» **Required action**
The required result is an exact copy of the lines beginning at the line that contains "https://www.booking.com/Share-580yDuy $523.28 (w/o" and ending at the last line of the material below.

──────────

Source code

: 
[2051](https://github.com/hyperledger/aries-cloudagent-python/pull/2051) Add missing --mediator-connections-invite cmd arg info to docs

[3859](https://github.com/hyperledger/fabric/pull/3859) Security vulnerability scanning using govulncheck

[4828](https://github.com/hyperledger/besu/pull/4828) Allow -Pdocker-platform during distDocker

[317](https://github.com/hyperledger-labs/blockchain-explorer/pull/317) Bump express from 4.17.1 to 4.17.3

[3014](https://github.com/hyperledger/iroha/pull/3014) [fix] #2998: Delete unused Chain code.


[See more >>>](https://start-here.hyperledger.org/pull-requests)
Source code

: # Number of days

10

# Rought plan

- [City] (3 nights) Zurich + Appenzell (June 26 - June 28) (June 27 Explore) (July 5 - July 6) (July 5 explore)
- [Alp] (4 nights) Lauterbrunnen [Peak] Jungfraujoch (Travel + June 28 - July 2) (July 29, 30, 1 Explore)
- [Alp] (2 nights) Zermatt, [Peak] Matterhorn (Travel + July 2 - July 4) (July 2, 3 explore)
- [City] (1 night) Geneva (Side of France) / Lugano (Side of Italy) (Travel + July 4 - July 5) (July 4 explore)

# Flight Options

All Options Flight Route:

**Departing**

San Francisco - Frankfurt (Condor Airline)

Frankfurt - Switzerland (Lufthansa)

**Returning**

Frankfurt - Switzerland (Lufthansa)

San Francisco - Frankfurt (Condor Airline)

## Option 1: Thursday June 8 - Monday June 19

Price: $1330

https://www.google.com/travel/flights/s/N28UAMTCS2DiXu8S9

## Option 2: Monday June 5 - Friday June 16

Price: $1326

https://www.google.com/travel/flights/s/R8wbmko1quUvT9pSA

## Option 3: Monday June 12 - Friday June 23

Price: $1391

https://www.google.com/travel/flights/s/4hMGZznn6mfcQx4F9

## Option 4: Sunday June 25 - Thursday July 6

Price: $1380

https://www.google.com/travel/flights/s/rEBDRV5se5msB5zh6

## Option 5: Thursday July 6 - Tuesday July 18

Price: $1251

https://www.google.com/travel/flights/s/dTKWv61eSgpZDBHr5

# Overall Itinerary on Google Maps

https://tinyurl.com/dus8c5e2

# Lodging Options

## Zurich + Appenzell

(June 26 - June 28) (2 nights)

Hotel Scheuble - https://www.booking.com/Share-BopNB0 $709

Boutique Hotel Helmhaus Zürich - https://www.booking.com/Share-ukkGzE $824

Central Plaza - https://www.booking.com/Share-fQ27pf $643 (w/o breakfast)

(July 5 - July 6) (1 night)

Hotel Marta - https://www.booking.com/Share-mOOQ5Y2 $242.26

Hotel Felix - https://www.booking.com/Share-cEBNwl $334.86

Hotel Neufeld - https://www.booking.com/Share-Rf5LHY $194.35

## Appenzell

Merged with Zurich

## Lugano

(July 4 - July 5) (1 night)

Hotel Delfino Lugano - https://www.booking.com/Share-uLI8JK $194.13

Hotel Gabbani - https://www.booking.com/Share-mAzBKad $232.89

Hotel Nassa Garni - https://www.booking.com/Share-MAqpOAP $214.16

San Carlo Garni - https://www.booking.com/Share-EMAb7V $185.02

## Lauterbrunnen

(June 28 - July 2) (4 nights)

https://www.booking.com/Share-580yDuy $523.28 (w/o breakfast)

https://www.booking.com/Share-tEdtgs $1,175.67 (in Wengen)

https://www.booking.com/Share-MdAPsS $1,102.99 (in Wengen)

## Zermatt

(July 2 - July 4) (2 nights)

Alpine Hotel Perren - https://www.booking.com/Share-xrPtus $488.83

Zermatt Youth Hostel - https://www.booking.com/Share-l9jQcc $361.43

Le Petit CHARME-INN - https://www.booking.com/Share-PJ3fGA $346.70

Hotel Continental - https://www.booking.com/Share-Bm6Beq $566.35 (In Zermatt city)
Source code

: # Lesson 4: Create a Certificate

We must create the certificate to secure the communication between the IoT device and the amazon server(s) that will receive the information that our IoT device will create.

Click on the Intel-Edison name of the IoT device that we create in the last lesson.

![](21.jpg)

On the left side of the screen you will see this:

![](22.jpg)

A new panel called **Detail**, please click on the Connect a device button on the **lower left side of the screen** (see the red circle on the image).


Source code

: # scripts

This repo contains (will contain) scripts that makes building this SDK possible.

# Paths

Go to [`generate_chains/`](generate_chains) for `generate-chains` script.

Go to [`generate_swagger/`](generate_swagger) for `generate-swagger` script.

──────────

» **Response for this exercise**
https://www.booking.com/Share-580yDuy $523.28 (w/o breakfast)

https://www.booking.com/Share-tEdtgs $1,175.67 (in Wengen)

https://www.booking.com/Share-MdAPsS $1,102.99 (in Wengen)

## Zermatt

(July 2 - July 4) (2 nights)

Alpine Hotel Perren - https://www.booking.com/Share-xrPtus $488.83

Zermatt Youth Hostel - https://www.booking.com/Share-l9jQcc $361.43

Le Petit CHARME-INN - https://www.booking.com/Share-PJ3fGA $346.70

Hotel Continental - https://www.booking.com/Share-Bm6Beq $566.35 (In Zermatt city)
Source code

: # Lesson 4: Create a Certificate

We must create the certificate to secure the communication between the IoT device and the amazon server(s) that will receive the information that our IoT device will create.

Click on the Intel-Edison name of the IoT device that we create in the last lesson.

![](21.jpg)

On the left side of the screen you will see this:

![](22.jpg)

A new panel called **Detail**, please click on the Connect a device button on the **lower left side of the screen** (see the red circle on the image).


Source code

: # scripts

This repo contains (will contain) scripts that makes building this SDK possible.

# Paths

Go to [`generate_chains/`](generate_chains) for `generate-chains` script.

Go to [`generate_swagger/`](generate_swagger) for `generate-swagger` script.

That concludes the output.